EXERCISE
Find "for each implementation." below and begin at its line; stop after the line with "τιμή του $\theta$". Output those lines exactly, without pictures.

[THE DATA — start]

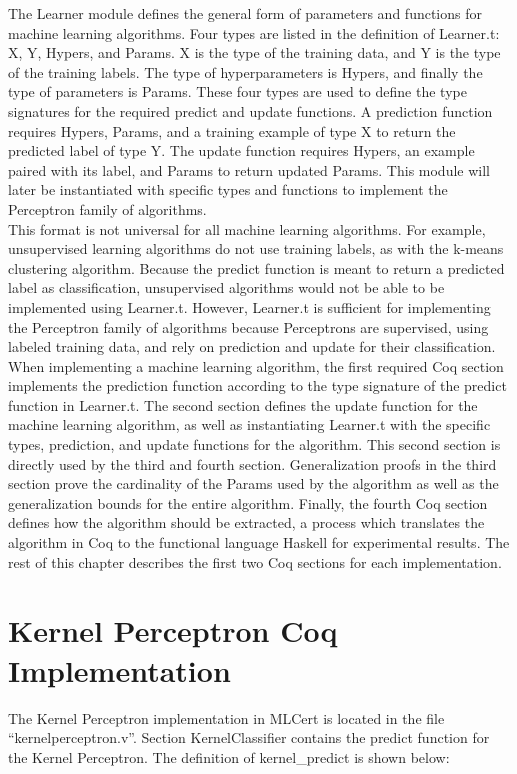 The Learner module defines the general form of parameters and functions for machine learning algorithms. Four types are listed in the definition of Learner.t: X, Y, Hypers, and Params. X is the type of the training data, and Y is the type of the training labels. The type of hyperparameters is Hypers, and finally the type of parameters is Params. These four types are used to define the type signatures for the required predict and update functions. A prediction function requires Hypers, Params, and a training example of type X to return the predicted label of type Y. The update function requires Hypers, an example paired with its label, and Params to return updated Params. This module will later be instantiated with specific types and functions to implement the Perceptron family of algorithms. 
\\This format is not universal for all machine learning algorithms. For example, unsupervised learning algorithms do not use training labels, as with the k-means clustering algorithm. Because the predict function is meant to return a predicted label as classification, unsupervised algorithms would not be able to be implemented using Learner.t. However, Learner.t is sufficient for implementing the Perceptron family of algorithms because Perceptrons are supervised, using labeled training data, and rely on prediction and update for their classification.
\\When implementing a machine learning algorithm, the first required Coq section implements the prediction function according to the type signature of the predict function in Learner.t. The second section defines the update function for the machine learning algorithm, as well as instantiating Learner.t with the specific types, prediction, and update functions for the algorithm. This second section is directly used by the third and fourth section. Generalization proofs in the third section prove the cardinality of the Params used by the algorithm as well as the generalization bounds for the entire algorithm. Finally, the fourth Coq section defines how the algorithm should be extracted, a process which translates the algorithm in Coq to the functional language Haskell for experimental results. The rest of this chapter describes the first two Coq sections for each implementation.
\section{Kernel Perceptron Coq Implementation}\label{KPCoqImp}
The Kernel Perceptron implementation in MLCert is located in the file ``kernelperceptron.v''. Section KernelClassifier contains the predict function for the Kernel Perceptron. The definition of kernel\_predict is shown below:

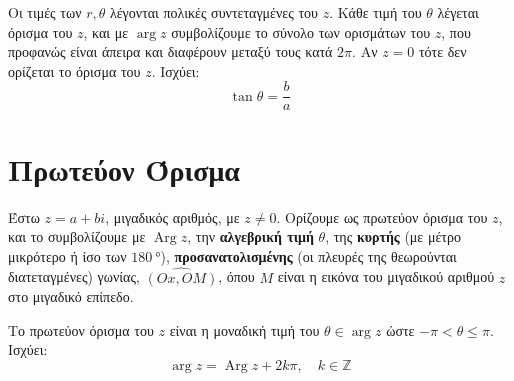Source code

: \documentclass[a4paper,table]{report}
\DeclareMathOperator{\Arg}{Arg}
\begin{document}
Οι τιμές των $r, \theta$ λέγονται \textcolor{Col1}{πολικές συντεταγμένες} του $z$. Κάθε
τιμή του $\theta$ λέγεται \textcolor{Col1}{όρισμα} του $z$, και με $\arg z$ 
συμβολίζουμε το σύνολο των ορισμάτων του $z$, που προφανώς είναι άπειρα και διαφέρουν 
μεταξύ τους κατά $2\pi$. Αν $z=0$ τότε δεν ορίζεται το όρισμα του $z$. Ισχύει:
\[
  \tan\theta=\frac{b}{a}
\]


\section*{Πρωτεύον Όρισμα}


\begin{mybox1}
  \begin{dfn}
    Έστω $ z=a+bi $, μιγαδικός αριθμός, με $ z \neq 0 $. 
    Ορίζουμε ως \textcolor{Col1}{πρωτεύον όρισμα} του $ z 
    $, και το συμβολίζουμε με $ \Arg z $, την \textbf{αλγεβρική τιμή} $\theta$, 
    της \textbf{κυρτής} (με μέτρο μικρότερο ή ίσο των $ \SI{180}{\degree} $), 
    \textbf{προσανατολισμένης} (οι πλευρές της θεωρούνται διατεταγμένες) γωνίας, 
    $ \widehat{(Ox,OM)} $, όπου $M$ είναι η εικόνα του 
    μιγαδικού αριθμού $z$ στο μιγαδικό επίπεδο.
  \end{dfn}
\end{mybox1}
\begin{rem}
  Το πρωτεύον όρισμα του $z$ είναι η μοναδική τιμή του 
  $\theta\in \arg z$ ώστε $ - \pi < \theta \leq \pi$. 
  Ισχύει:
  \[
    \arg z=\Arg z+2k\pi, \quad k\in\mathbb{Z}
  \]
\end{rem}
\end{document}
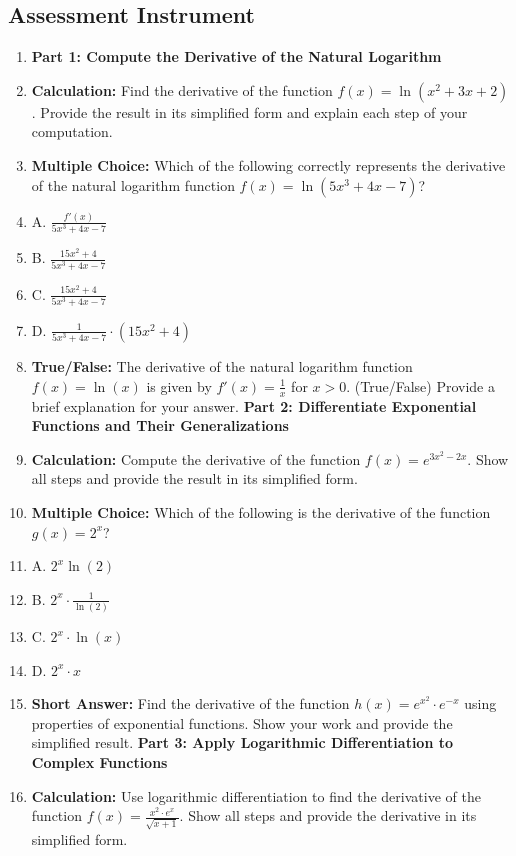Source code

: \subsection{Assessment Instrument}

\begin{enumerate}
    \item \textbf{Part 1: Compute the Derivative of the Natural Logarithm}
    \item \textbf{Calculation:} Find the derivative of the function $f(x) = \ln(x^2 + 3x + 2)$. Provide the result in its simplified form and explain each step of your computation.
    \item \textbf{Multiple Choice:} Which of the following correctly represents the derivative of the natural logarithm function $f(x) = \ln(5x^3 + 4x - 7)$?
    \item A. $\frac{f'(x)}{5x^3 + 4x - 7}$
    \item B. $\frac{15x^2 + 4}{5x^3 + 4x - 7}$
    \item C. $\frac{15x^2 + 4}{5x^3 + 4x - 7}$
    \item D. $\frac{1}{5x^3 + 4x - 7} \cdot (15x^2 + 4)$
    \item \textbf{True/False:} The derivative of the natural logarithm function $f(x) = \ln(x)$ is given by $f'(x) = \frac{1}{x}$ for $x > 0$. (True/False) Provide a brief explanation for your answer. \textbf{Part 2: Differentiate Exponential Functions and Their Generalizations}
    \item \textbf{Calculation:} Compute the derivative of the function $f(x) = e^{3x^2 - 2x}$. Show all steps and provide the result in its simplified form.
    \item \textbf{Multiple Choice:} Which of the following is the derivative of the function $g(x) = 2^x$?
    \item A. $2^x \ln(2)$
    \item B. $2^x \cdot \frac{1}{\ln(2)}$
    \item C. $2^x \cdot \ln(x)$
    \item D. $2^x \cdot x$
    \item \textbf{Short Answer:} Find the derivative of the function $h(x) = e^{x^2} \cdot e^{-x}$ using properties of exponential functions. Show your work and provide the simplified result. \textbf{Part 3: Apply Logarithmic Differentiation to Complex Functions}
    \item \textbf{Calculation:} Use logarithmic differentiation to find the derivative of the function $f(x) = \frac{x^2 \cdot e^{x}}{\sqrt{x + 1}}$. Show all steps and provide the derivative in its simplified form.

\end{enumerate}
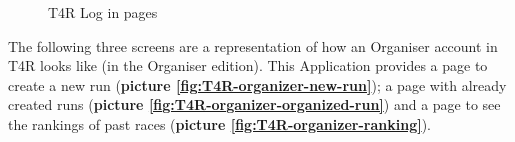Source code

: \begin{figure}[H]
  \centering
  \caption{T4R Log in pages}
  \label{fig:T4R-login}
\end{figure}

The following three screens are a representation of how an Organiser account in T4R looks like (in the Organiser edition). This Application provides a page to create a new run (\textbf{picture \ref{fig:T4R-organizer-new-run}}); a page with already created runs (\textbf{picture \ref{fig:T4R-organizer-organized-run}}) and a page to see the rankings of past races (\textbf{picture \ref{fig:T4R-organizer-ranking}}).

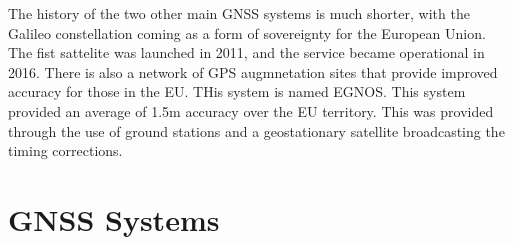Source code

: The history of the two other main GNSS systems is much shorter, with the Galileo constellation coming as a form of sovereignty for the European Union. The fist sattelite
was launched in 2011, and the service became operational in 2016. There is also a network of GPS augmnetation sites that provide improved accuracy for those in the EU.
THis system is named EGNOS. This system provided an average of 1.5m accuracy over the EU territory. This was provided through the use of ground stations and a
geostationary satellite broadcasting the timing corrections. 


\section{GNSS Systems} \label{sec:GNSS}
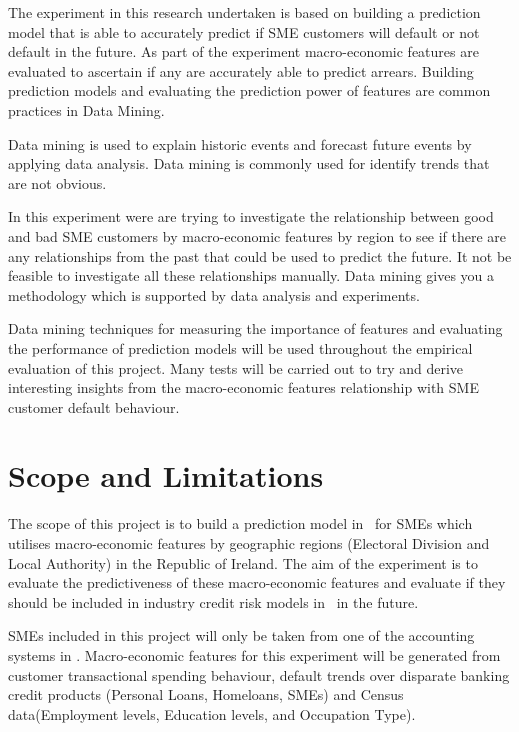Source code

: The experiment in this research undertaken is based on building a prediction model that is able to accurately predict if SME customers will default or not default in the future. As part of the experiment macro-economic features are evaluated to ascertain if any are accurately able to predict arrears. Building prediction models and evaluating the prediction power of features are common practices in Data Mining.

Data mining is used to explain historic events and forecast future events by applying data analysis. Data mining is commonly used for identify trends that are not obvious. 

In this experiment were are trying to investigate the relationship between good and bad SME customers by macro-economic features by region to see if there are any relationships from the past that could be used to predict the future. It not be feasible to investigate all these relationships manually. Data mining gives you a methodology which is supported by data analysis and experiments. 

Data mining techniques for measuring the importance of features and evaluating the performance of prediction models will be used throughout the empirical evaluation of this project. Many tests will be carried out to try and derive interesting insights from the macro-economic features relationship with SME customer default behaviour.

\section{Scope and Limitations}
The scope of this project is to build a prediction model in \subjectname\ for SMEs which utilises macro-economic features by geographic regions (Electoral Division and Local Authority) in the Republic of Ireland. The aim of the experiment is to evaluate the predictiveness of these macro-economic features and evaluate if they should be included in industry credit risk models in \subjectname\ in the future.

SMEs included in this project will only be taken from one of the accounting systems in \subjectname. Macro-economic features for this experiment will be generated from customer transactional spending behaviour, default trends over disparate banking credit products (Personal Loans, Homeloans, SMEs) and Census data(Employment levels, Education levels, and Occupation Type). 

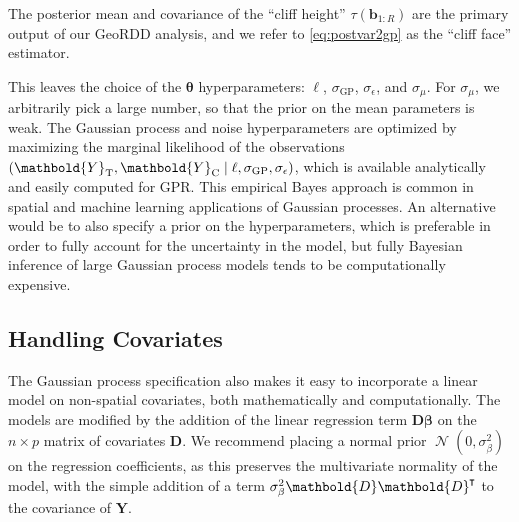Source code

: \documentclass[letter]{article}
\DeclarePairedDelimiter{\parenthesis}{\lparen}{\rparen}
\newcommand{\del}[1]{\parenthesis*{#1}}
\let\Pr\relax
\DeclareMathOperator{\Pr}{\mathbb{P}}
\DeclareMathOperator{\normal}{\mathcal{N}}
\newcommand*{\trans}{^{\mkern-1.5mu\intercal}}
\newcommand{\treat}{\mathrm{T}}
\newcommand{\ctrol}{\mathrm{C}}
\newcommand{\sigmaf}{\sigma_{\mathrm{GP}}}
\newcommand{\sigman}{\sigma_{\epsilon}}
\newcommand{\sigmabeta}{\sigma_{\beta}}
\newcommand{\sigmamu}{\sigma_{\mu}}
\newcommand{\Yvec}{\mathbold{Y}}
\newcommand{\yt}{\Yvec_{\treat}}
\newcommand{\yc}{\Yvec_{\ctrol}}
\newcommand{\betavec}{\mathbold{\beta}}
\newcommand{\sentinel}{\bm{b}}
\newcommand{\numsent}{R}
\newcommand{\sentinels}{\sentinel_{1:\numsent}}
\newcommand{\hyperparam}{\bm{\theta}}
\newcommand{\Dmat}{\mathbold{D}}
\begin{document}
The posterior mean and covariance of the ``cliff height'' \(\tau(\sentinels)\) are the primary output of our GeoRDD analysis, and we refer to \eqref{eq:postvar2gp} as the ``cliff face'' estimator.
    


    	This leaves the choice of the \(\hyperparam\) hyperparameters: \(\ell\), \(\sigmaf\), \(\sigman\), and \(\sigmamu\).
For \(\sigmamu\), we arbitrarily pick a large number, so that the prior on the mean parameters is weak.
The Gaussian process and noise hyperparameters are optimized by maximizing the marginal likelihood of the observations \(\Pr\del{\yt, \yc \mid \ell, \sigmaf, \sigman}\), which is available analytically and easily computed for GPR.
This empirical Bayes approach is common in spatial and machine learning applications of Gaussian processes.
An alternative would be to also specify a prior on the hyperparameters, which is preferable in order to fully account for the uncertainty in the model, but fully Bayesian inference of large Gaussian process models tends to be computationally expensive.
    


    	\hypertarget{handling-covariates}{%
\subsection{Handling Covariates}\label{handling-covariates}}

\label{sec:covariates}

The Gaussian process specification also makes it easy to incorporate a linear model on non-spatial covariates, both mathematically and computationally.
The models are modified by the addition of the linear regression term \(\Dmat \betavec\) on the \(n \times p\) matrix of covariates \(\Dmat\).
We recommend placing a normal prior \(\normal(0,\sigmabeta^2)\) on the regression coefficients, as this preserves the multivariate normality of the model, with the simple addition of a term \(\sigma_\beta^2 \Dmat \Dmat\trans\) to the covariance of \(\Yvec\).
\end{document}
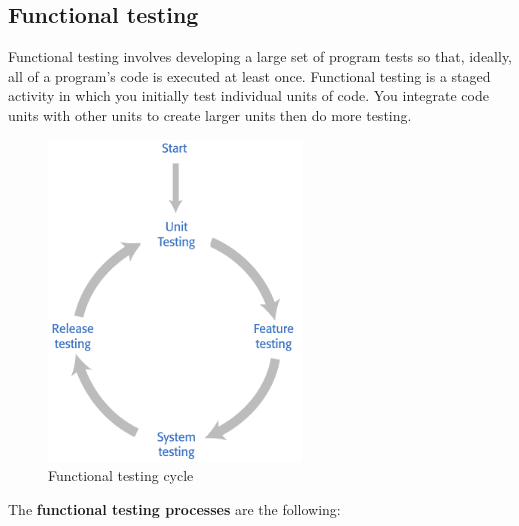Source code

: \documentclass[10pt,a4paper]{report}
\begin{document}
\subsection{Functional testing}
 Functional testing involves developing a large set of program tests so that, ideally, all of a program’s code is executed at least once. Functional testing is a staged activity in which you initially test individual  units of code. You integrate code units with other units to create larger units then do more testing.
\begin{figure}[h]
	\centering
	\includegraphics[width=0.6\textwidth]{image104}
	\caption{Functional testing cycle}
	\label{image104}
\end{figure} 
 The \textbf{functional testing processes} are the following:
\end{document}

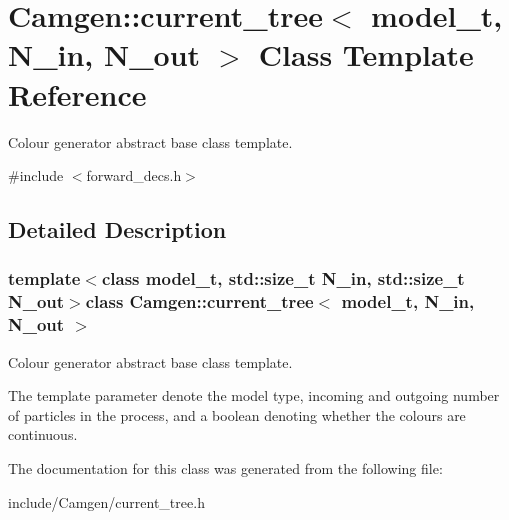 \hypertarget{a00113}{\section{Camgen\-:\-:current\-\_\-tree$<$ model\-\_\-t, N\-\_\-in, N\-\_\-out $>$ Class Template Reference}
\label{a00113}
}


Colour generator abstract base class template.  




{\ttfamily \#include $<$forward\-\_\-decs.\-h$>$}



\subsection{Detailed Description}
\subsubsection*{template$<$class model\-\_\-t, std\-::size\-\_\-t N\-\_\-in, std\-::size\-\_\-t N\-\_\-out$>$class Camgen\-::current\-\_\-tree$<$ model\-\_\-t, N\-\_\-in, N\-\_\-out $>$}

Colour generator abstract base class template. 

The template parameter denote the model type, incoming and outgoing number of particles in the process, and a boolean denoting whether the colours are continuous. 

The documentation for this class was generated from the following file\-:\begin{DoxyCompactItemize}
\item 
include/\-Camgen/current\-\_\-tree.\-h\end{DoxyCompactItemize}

[THE DATA — finish]

RESPONSE
\\When implementing a machine learning algorithm, the first required Coq section implements the prediction function according to the type signature of the predict function in Learner.t. The second section defines the update function for the machine learning algorithm, as well as instantiating Learner.t with the specific types, prediction, and update functions for the algorithm. This second section is directly used by the third and fourth section. Generalization proofs in the third section prove the cardinality of the Params used by the algorithm as well as the generalization bounds for the entire algorithm. Finally, the fourth Coq section defines how the algorithm should be extracted, a process which translates the algorithm in Coq to the functional language Haskell for experimental results. The rest of this chapter describes the first two Coq sections for each implementation.
\section{Kernel Perceptron Coq Implementation}\label{KPCoqImp}
The Kernel Perceptron implementation in MLCert is located in the file ``kernelperceptron.v''. Section KernelClassifier contains the predict function for the Kernel Perceptron. The definition of kernel\_predict is shown below:

Source code

: \documentclass[a4paper,table]{report}
\DeclareMathOperator{\Arg}{Arg}
\begin{document}
Οι τιμές των $r, \theta$ λέγονται \textcolor{Col1}{πολικές συντεταγμένες} του $z$. Κάθε
τιμή του $\theta$ λέγεται \textcolor{Col1}{όρισμα} του $z$, και με $\arg z$ 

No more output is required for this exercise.